Exercise data -
--- --- ---

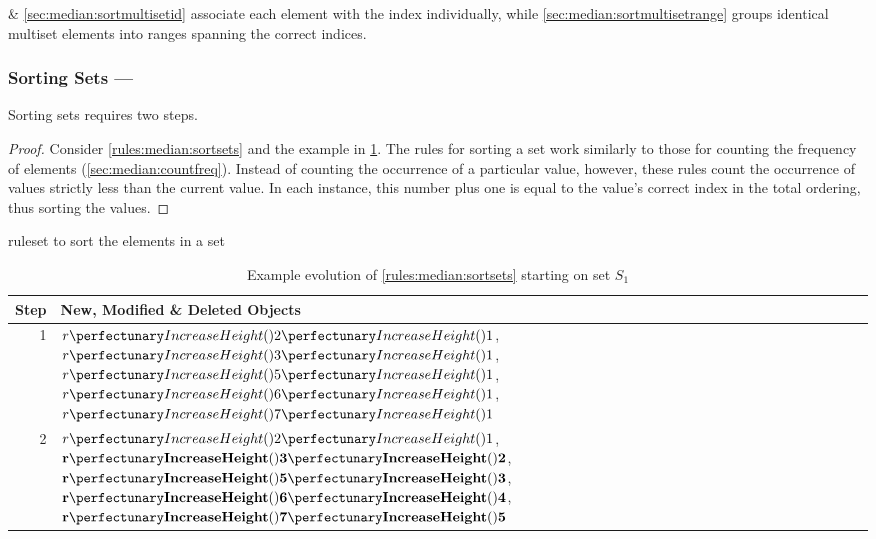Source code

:  \& \cref{sec:median:sortmultisetid} associate each element with the index individually, while \cref{sec:median:sortmultisetrange} groups identical multiset elements into ranges spanning the correct indices.

\subsubsection{Sorting Sets --- }  \label{sec:median:sortsets}

\begin{proposition}\label{prop:median:sortsets}
Sorting sets requires two steps.
\end{proposition}

\begin{proof}
Consider \cref{rules:median:sortsets} and the example in \cref{tab:median:sortsets}.  The rules for sorting a set work similarly to those for counting the frequency of elements (\cref{sec:median:countfreq}).  Instead of counting the occurrence of a particular value, however, these rules count the occurrence of values strictly less than the current value.  In each instance, this number plus one is equal to the value's correct index in the total ordering, thus sorting the values.
\end{proof}

\begin{cprulesetfloat}
\begin{cpruleset}

\end{cpruleset}
\caption{\label{rules:median:sortsets}\Gls{ruleset} to sort the elements in a set}
\end{cprulesetfloat}

\begin{table}[htbp]
\centering
   \begin{tabular}{|r|l|}
    \hline
    \textbf{Step} & \textbf{New, Modified \& Deleted Objects} \\ \hline
    1 & \(\cpfuncn{r}{2}{1}\), \(\cpfuncn{r}{3}{1}\), \(\cpfuncn{r}{5}{1}\), \(\cpfuncn{r}{6}{1}\), \(\cpfuncn{r}{7}{1}\)\\ \hline
    2 & \(\cpfuncn{r}{2}{1}\), \(\mathbf{\cpfuncn{r}{3}{2}}\), \(\mathbf{\cpfuncn{r}{5}{3}}\), \(\mathbf{\cpfuncn{r}{6}{4}}\), \(\mathbf{\cpfuncn{r}{7}{5}}\)\\ \hline

\end{tabular}
\caption[Example evolution of \cref{rules:median:sortsets} to sort the elements in a set]{\label{tab:median:sortsets}Example evolution of \cref{rules:median:sortsets} starting on set \(S_1\)}
\end{table}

--- --- ---

Exercise prompt - Line by line, write out the data above exactly, without the pictures.

Output for this task -
Source code

:  \& \cref{sec:median:sortmultisetid} associate each element with the index individually, while \cref{sec:median:sortmultisetrange} groups identical multiset elements into ranges spanning the correct indices.

\subsubsection{Sorting Sets --- }  \label{sec:median:sortsets}

\begin{proposition}\label{prop:median:sortsets}
Sorting sets requires two steps.
\end{proposition}

\begin{proof}
Consider \cref{rules:median:sortsets} and the example in \cref{tab:median:sortsets}.  The rules for sorting a set work similarly to those for counting the frequency of elements (\cref{sec:median:countfreq}).  Instead of counting the occurrence of a particular value, however, these rules count the occurrence of values strictly less than the current value.  In each instance, this number plus one is equal to the value's correct index in the total ordering, thus sorting the values.
\end{proof}

\begin{cprulesetfloat}
\begin{cpruleset}

\end{cpruleset}
\caption{\label{rules:median:sortsets}\Gls{ruleset} to sort the elements in a set}
\end{cprulesetfloat}

\begin{table}[htbp]
\centering
   \begin{tabular}{|r|l|}
    \hline
    \textbf{Step} & \textbf{New, Modified \& Deleted Objects} \\ \hline
    1 & \(\cpfuncn{r}{2}{1}\), \(\cpfuncn{r}{3}{1}\), \(\cpfuncn{r}{5}{1}\), \(\cpfuncn{r}{6}{1}\), \(\cpfuncn{r}{7}{1}\)\\ \hline
    2 & \(\cpfuncn{r}{2}{1}\), \(\mathbf{\cpfuncn{r}{3}{2}}\), \(\mathbf{\cpfuncn{r}{5}{3}}\), \(\mathbf{\cpfuncn{r}{6}{4}}\), \(\mathbf{\cpfuncn{r}{7}{5}}\)\\ \hline

\end{tabular}
\caption[Example evolution of \cref{rules:median:sortsets} to sort the elements in a set]{\label{tab:median:sortsets}Example evolution of \cref{rules:median:sortsets} starting on set \(S_1\)}
\end{table}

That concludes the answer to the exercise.